Exercise ->
What is needed is a faithful copy of all the entries, with no pictures in it.

[Stored items from a collection]
****************************************

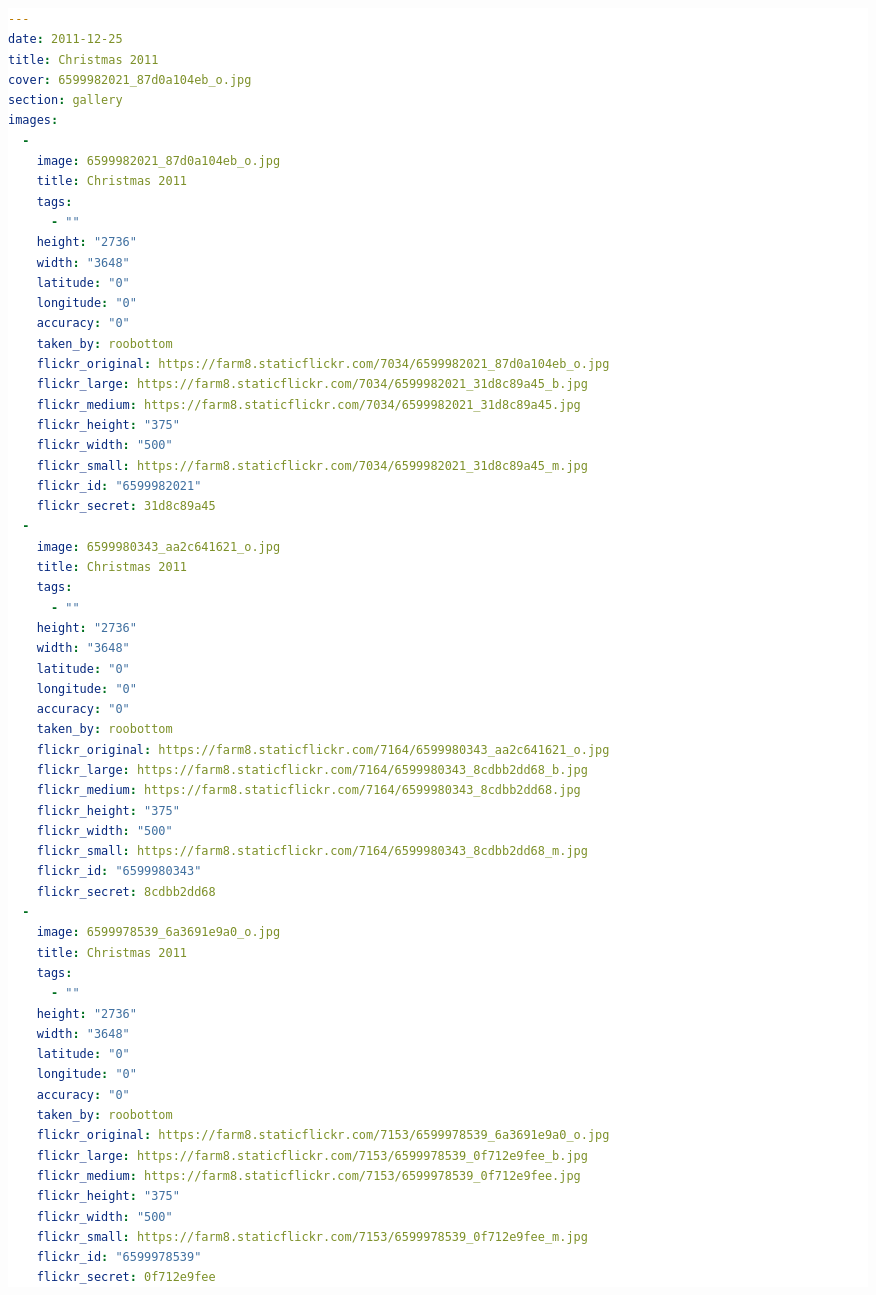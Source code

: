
 ```yaml
---
date: 2011-12-25
title: Christmas 2011
cover: 6599982021_87d0a104eb_o.jpg
section: gallery
images:
  - 
    image: 6599982021_87d0a104eb_o.jpg
    title: Christmas 2011
    tags:
      - ""
    height: "2736"
    width: "3648"
    latitude: "0"
    longitude: "0"
    accuracy: "0"
    taken_by: roobottom
    flickr_original: https://farm8.staticflickr.com/7034/6599982021_87d0a104eb_o.jpg
    flickr_large: https://farm8.staticflickr.com/7034/6599982021_31d8c89a45_b.jpg
    flickr_medium: https://farm8.staticflickr.com/7034/6599982021_31d8c89a45.jpg
    flickr_height: "375"
    flickr_width: "500"
    flickr_small: https://farm8.staticflickr.com/7034/6599982021_31d8c89a45_m.jpg
    flickr_id: "6599982021"
    flickr_secret: 31d8c89a45
  - 
    image: 6599980343_aa2c641621_o.jpg
    title: Christmas 2011
    tags:
      - ""
    height: "2736"
    width: "3648"
    latitude: "0"
    longitude: "0"
    accuracy: "0"
    taken_by: roobottom
    flickr_original: https://farm8.staticflickr.com/7164/6599980343_aa2c641621_o.jpg
    flickr_large: https://farm8.staticflickr.com/7164/6599980343_8cdbb2dd68_b.jpg
    flickr_medium: https://farm8.staticflickr.com/7164/6599980343_8cdbb2dd68.jpg
    flickr_height: "375"
    flickr_width: "500"
    flickr_small: https://farm8.staticflickr.com/7164/6599980343_8cdbb2dd68_m.jpg
    flickr_id: "6599980343"
    flickr_secret: 8cdbb2dd68
  - 
    image: 6599978539_6a3691e9a0_o.jpg
    title: Christmas 2011
    tags:
      - ""
    height: "2736"
    width: "3648"
    latitude: "0"
    longitude: "0"
    accuracy: "0"
    taken_by: roobottom
    flickr_original: https://farm8.staticflickr.com/7153/6599978539_6a3691e9a0_o.jpg
    flickr_large: https://farm8.staticflickr.com/7153/6599978539_0f712e9fee_b.jpg
    flickr_medium: https://farm8.staticflickr.com/7153/6599978539_0f712e9fee.jpg
    flickr_height: "375"
    flickr_width: "500"
    flickr_small: https://farm8.staticflickr.com/7153/6599978539_0f712e9fee_m.jpg
    flickr_id: "6599978539"
    flickr_secret: 0f712e9fee
```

****************************************

Response ->
Source code

:
 ```yaml
---
date: 2011-12-25
title: Christmas 2011
cover: 6599982021_87d0a104eb_o.jpg
section: gallery
images:
  - 
    image: 6599982021_87d0a104eb_o.jpg
    title: Christmas 2011
    tags:
      - ""
    height: "2736"
    width: "3648"
    latitude: "0"
    longitude: "0"
    accuracy: "0"
    taken_by: roobottom
    flickr_original: https://farm8.staticflickr.com/7034/6599982021_87d0a104eb_o.jpg
    flickr_large: https://farm8.staticflickr.com/7034/6599982021_31d8c89a45_b.jpg
    flickr_medium: https://farm8.staticflickr.com/7034/6599982021_31d8c89a45.jpg
    flickr_height: "375"
    flickr_width: "500"
    flickr_small: https://farm8.staticflickr.com/7034/6599982021_31d8c89a45_m.jpg
    flickr_id: "6599982021"
    flickr_secret: 31d8c89a45
  - 
    image: 6599980343_aa2c641621_o.jpg
    title: Christmas 2011
    tags:
      - ""
    height: "2736"
    width: "3648"
    latitude: "0"
    longitude: "0"
    accuracy: "0"
    taken_by: roobottom
    flickr_original: https://farm8.staticflickr.com/7164/6599980343_aa2c641621_o.jpg
    flickr_large: https://farm8.staticflickr.com/7164/6599980343_8cdbb2dd68_b.jpg
    flickr_medium: https://farm8.staticflickr.com/7164/6599980343_8cdbb2dd68.jpg
    flickr_height: "375"
    flickr_width: "500"
    flickr_small: https://farm8.staticflickr.com/7164/6599980343_8cdbb2dd68_m.jpg
    flickr_id: "6599980343"
    flickr_secret: 8cdbb2dd68
  - 
    image: 6599978539_6a3691e9a0_o.jpg
    title: Christmas 2011
    tags:
      - ""
    height: "2736"
    width: "3648"
    latitude: "0"
    longitude: "0"
    accuracy: "0"
    taken_by: roobottom
    flickr_original: https://farm8.staticflickr.com/7153/6599978539_6a3691e9a0_o.jpg
    flickr_large: https://farm8.staticflickr.com/7153/6599978539_0f712e9fee_b.jpg
    flickr_medium: https://farm8.staticflickr.com/7153/6599978539_0f712e9fee.jpg
    flickr_height: "375"
    flickr_width: "500"
    flickr_small: https://farm8.staticflickr.com/7153/6599978539_0f712e9fee_m.jpg
    flickr_id: "6599978539"
    flickr_secret: 0f712e9fee
```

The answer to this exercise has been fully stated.